## EXERCISE DESCRIPTION
Once a line is found to contain "vspace", copy it out of the listing.

## DATA FOR THIS EXERCISE
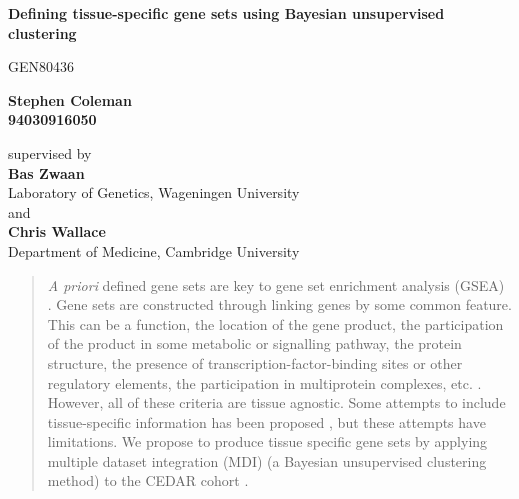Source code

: \documentclass[11pt]{article} %
\begin{document}
 \pgfplotsset{compat=1.15}
	
	\begin{titlepage}
		\begin{center}
			\vspace*{1cm}
			
			\par{\LARGE \textbf{Defining tissue-specific gene sets using Bayesian unsupervised clustering}}
			
			\vspace{0.5cm}
			GEN80436
			
			\vspace{1.5cm}
			
			\textbf{Stephen Coleman \\ 94030916050}
			
			\vspace{0.8cm}
			
			supervised by \\
			\textbf{Bas Zwaan} \\
			Laboratory of Genetics, Wageningen University \\
			and \\
			\textbf{Chris Wallace} \\
			Department of Medicine, Cambridge University
			

			
			\vspace{1.0cm}
	
			\begin{abstract}
				\emph{A priori} defined gene sets are key to gene set enrichment analysis (GSEA) \cite{subramanian_gene_2005}. Gene sets are constructed through linking genes by some common feature. This can be a function, the location of the gene product, the participation of the product in some metabolic or signalling pathway, the protein structure, the presence of transcription-factor-binding sites or other regulatory elements, the participation in multiprotein complexes, etc. \cite{szklarczyk_string_2019}\cite{subramanian_gene_2005}\cite{kanehisa_new_2019} \cite{ashburner_gene_2000}. However, all of these criteria are tissue agnostic. Some attempts to include tissue-specific information has been proposed \cite{frost_computation_2018} \cite{greene_understanding_2015}, but these attempts have limitations. We propose to produce tissue specific gene sets by applying multiple dataset integration (MDI) \cite{kirk_bayesian_2012} (a Bayesian unsupervised clustering method) to the CEDAR cohort \cite{the_international_ibd_genetics_consortium_ibd_2018}.
			\end{abstract}
		

\end{center}
\end{titlepage}
\end{document}
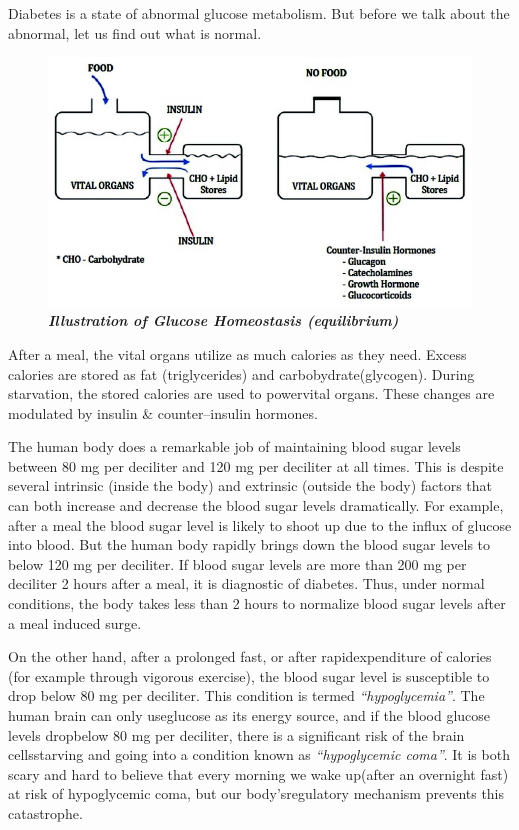 Diabetes is a state of abnormal glucose metabolism. But before we talk about the abnormal, let us find out what is normal.

\vskip 10pt

\begin{figure}[h]
\centering
\includegraphics[scale=2.5]{images/017.jpg}\\
\textit{\textbf{Illustration of Glucose Homeostasis (equilibrium)}}
\end{figure}

After a meal, the vital organs utilize as much calories as they need. Excess calories are stored as fat (triglycerides) and carbobydrate\break (glycogen). During starvation, the stored calories are used to power\break vital organs. These changes are modulated by insulin \& counter–insu\-lin hormones.

The human body does a remarkable job of maintaining blood sugar levels between 80 mg per deciliter and 120 mg per deciliter at all times.
 This is despite several intrinsic (inside the body) and extrinsic (outside the body) factors that can both increase and decrease the blood sugar levels dramatically. For example, after a meal the blood sugar level is likely to shoot up due to the influx of glucose into blood. But the human body rapidly brings down the blood sugar levels to below 120 mg per deciliter. If blood sugar levels are more than 200 mg per deciliter 2 hours after a meal, it is diagnostic of diabetes. Thus, under normal conditions, the body takes less than 2 hours to normalize blood sugar levels after a meal induced surge.

\vskip 6pt
On the other hand, after a prolonged fast, or after rapid\break expenditure of calories (for example through vigorous exercise), the blood sugar level is susceptible to drop below 80 mg per deciliter. This condi\-tion is termed \textit{“hypoglycemia”}. The human brain can only use\break glucose as its energy source, and if the blood glucose levels drop\break below 80 mg per deciliter, there is a significant risk of the brain cells\break star\-ving and going into a condition known as \textit{“hypoglycemic coma”}. It is both scary and hard to believe that every morning we wake up\break (after an overnight fast) at risk of hypoglycemic coma, but our body’s\break regulatory mechanism prevents this catastrophe.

## TASK SOLUTION
			\vspace*{1cm}
			\vspace{0.5cm}
			\vspace{1.5cm}
			\vspace{0.8cm}
			\vspace{1.0cm}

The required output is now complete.